[Saved data entries]
______

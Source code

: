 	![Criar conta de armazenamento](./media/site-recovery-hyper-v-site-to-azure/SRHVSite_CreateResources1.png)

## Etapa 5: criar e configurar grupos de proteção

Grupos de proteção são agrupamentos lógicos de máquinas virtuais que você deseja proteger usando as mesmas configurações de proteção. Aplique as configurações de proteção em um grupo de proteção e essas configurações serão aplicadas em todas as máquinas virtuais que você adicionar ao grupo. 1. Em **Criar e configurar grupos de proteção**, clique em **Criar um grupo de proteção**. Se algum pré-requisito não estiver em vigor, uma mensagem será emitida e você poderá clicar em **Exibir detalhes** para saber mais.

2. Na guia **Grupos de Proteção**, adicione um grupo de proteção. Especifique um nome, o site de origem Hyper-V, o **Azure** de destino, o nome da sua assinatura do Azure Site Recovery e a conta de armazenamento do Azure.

______

• Problem description: Return the lines above exactly, keeping every word.

• Reply to the exercise:
Source code

: 	![Criar conta de armazenamento](./media/site-recovery-hyper-v-site-to-azure/SRHVSite_CreateResources1.png)

## Etapa 5: criar e configurar grupos de proteção

Grupos de proteção são agrupamentos lógicos de máquinas virtuais que você deseja proteger usando as mesmas configurações de proteção. Aplique as configurações de proteção em um grupo de proteção e essas configurações serão aplicadas em todas as máquinas virtuais que você adicionar ao grupo. 1. Em **Criar e configurar grupos de proteção**, clique em **Criar um grupo de proteção**. Se algum pré-requisito não estiver em vigor, uma mensagem será emitida e você poderá clicar em **Exibir detalhes** para saber mais.

2. Na guia **Grupos de Proteção**, adicione um grupo de proteção. Especifique um nome, o site de origem Hyper-V, o **Azure** de destino, o nome da sua assinatura do Azure Site Recovery e a conta de armazenamento do Azure.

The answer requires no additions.